By Simon Jessop and Gwénaëlle Barzic
LONDON/PARIS (Reuters) - The biggest investor in French software firm Quadient is calling on the board to consider a potential private equity bid worth more than 350 million euros for part of the company, according to a letter seen by Reuters.
Teleios Capital Partners, which owns more than 15% of Quadient, was referring in the letter to a media report that has been confirmed to Reuters by two sources with direct knowledge of the matter, that Accel-KKR is seeking to buy the company's customer experience management business.
Following the report, which sent its shares higher, Quadient issued a statement on Tuesday saying it had no intention of selling the business.
Quadient declined to comment on the letter when contacted by Reuters on Wednesday.
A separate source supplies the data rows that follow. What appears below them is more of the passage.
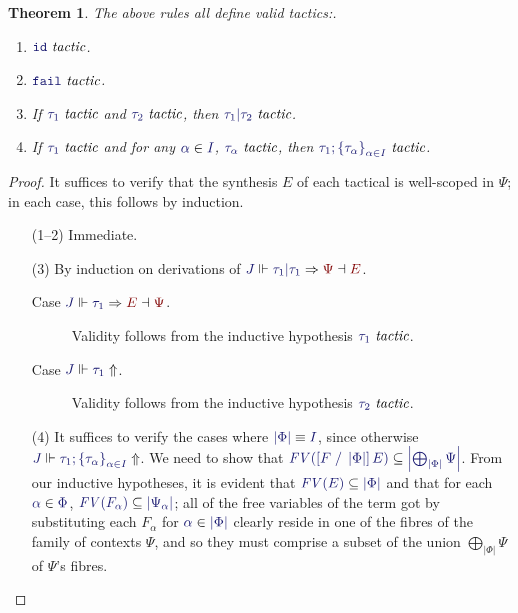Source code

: \documentclass[11pt]{article}
\newtheorem{thm}{Theorem}[section]
\theoremstyle{definition}
\theoremstyle{remark}
\numberwithin{equation}{section}
\def\InputModeColorName{MidnightBlue}
\def\OutputModeColorName{Maroon}
\newcommand\InputMode[1]{{\color{\InputModeColorName}{#1}}}
\newcommand\OutputMode[1]{{\color{\OutputModeColorName}{#1}}}
\newcommand\JJ{J}
\newcommand\IsTac[1]{\InputMode{#1}\ \textit{tactic}}
\newcommand\MkSet[1]{\left\{#1\right\}}
\newcommand\MkFam[3]{\MkSet{#1_{#2}}_{#2\in #3}}
\newcommand\Refine[4]{\InputMode{#1}\Vdash\InputMode{#2}\Rightarrow\OutputMode{#4}\dashv\OutputMode{#3}}
\newcommand\NoRefine[2]{\InputMode{#1}\Vdash\InputMode{#2}\Uparrow}
\newcommand\Member[2]{\InputMode{#1}\in\InputMode{#2}}
\newcommand\IdTac{\mathtt{id}}
\newcommand\FailTac{\mathtt{fail}}
\newcommand\OrElseTac[2]{#1\vert#2}
\newcommand\ThenTac[2]{#1;#2}
\newcommand\Dom[1]{\left\vert#1\right\vert}
\newcommand\SubsetEq[2]{\InputMode{#1}\subseteq\InputMode{#2}}
\newcommand\FV[1]{\textit{FV}\left(#1\right)}
\newcommand\Subst[3]{\left[#1\;/\;#2\right]#3}
\newcommand\IsEquiv[2]{\InputMode{#1}\equiv\InputMode{#2}}
\begin{document}
\begin{thm}
  The above rules all define valid tactics:.
  \begin{enumerate}
    \item $\IsTac{\IdTac}$.
    \item $\IsTac{\FailTac}$.
    \item If $\IsTac{\tau_1}$ and $\IsTac{\tau_2}$, then
      $\IsTac{\OrElseTac{\tau_1}{\tau_2}}$.

    \item If $\IsTac{\tau_1}$ and for any $\Member{\alpha}{I}$,
      $\IsTac{\tau_\alpha}$, then
      $\IsTac{\ThenTac{\tau_1}{\MkFam{\tau}{\alpha}{I}}}$.

  \end{enumerate}
\end{thm}
\begin{proof}
  It suffices to verify that the synthesis $E$ of each tactical is well-scoped
  in $\Psi$; in each case, this follows by induction.
  \begin{enumerate}
    \item[(1--2)] Immediate.
    \item[(3)]
      By induction on derivations of
      $\Refine{\JJ}{\OrElseTac{\tau_1}{\tau_1}}{E}{\Psi}$.
      \begin{description}
        \item[Case $\Refine{\JJ}{\tau_1}{\Psi}{E}$.] Validity follows from the
          inductive hypothesis $\IsTac{\tau_1}$.
        \item[Case $\NoRefine{\JJ}{\tau_1}$.] Validity follows from the
          inductive hypothesis $\IsTac{\tau_2}$.
      \end{description}

    \item[(4)] It suffices to verify the cases where
      $\IsEquiv{\Dom\Phi}{I}$, since otherwise
      $\NoRefine{\JJ}{\ThenTac{\tau_1}{\MkFam{\tau}{\alpha}{I}}}$.
      We need to show that
      $\SubsetEq{\FV{\Subst{F}{\Dom\Phi}{E}}}{\Dom{\bigoplus_{\Dom\Phi}\Psi}}$.
      From our inductive hypotheses, it is evident that
      $\SubsetEq{\FV{E}}{\Dom\Phi}$ and that for each $\Member{\alpha}{\Phi}$,
      $\SubsetEq{\FV{F_\alpha}}{\Dom{\Psi_\alpha}}$; all of the free variables
      of the term got by substituting each $F_\alpha$ for
      $\Member{\alpha}{\Dom\Phi}$ clearly reside in one of the fibres of the
      family of contexts $\Psi$, and so they must comprise a subset of the
      union $\bigoplus_{\Dom\Phi}\Psi$ of $\Psi$'s fibres.

  \end{enumerate}
\end{proof}
\end{document}
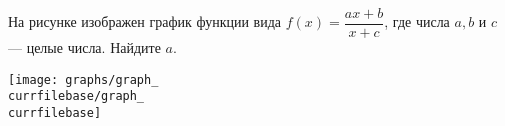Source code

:\begin{ex}
	\begin{condition}
		\begin{minipage}[t]{0.67\textwidth}
			На рисунке изображен график функции вида \( f(x)=\dfrac{ax+b}{x+c} \), где числа \( a, b \) и \( c \) --- целые числа. Найдите \( a \).
		\end{minipage}
		\begin{minipage}[c]{0.25\textwidth}
			\texttt{[image: graphs/graph\_\\currfilebase/graph\_\\currfilebase]}
		\end{minipage}
	\end{condition}
\end{ex}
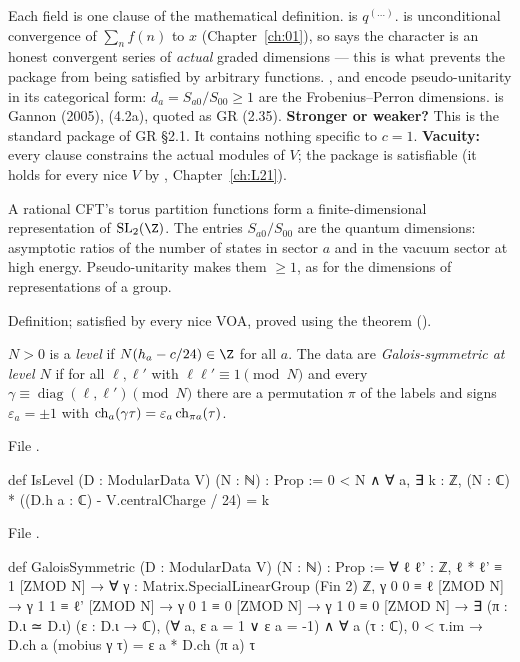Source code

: \begin{dictionary}
Each field is one clause of the mathematical definition.  is
$q^{(\dots)}$.  is unconditional convergence of $\sum_n f(n)$ to $x$ (Chapter~\ref{ch:01}),
so  says the character is an honest convergent series of \emph{actual} graded dimensions --- this
is what prevents the package from being satisfied by arbitrary functions. ,
 and  encode pseudo-unitarity in its categorical form: $d_a=S_{a0}/S_{00}\ge1$
are the Frobenius--Perron dimensions.  is Gannon (2005), (4.2a), quoted as GR (2.35).
\textbf{Stronger or weaker?} This is the standard package of GR §2.1. It contains nothing specific to $c=1$.
\textbf{Vacuity:} every clause constrains the actual modules of $V$; the package is satisfiable (it holds for
every nice $V$ by , Chapter~\ref{ch:L21}).
\end{dictionary}

\begin{physics}
A rational CFT's torus partition functions form a finite-dimensional representation of $\ltwotwoSL$. The
entries $S_{a0}/S_{00}$ are the quantum dimensions: asymptotic ratios of the number of states in sector $a$ and
in the vacuum sector at high energy. Pseudo-unitarity makes them $\ge1$, as for the dimensions of
representations of a group.
\end{physics}

\begin{status}
Definition; satisfied by every nice VOA, proved using the theorem  ().
\end{status}

\begin{definition}\label{l22:def:level}
$N>0$ is a \emph{level} if $N(h_a-c/24)\in\Z$ for all $a$. The data are \emph{Galois-symmetric at level $N$}
if for all $\ell,\ell'$ with $\ell\ell'\equiv1\pmod N$ and every $\gamma\equiv\operatorname{diag}(\ell,\ell')
\pmod N$ there are a permutation $\pi$ of the labels and signs $\varepsilon_a=\pm1$ with
$\ltwotwoch_a(\gamma\tau)=\varepsilon_a\ltwotwoch_{\pi a}(\tau)$.
\end{definition}
\noindent File .
\begin{leancode}
def IsLevel (D : ModularData V) (N : ℕ) : Prop :=
  0 < N ∧ ∀ a, ∃ k : ℤ, (N : ℂ) * ((D.h a : ℂ) - V.centralCharge / 24) = k
\end{leancode}
\noindent File .
\begin{leancode}
def GaloisSymmetric (D : ModularData V) (N : ℕ) : Prop :=
  ∀ ℓ ℓ' : ℤ, ℓ * ℓ' ≡ 1 [ZMOD N] → ∀ γ : Matrix.SpecialLinearGroup (Fin 2) ℤ,
    γ 0 0 ≡ ℓ [ZMOD N] → γ 1 1 ≡ ℓ' [ZMOD N] → γ 0 1 ≡ 0 [ZMOD N] → γ 1 0 ≡ 0 [ZMOD N] →
    ∃ (π : D.ι ≃ D.ι) (ε : D.ι → ℂ), (∀ a, ε a = 1 ∨ ε a = -1) ∧
      ∀ a (τ : ℂ), 0 < τ.im → D.ch a (mobius γ τ) = ε a * D.ch (π a) τ
\end{leancode}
Accel-KKR was not immediately available to comment.
In its letter http://www.teleioscapital.com/documents/2020-11-25-Teleios-Letter-to-the-Board-of-Quadient.pdf, Teleios said it was "seriously concerned" that such an offer "which we believe could create substantial value for all shareholders" would not be given a fair hearing by the board.
"We are making our views public to help ensure that all shareholders appreciate what is at stake, and that the Board fulfils its fiduciary duty to act in the best interests of the Group and its shareholders," the letter said.
Teleios said the company's current strategy was "misguided", citing recent decisions including a restructuring of the company, a move to cut the dividend and to embark on a large M&A progamme.
"We strongly believe that engaging... is in the best interest of all stakeholders... and that it is the Board's fiduciary duty to seriously consider the Offer and to do so independently from management," the letter said.
Teleios added it would "exercise all rights available" to hold the board accountable should it fail to act, and called for it to update shareholders by Nov. 30.
Shares in Quadient are up nearly 25% since the report of the approach.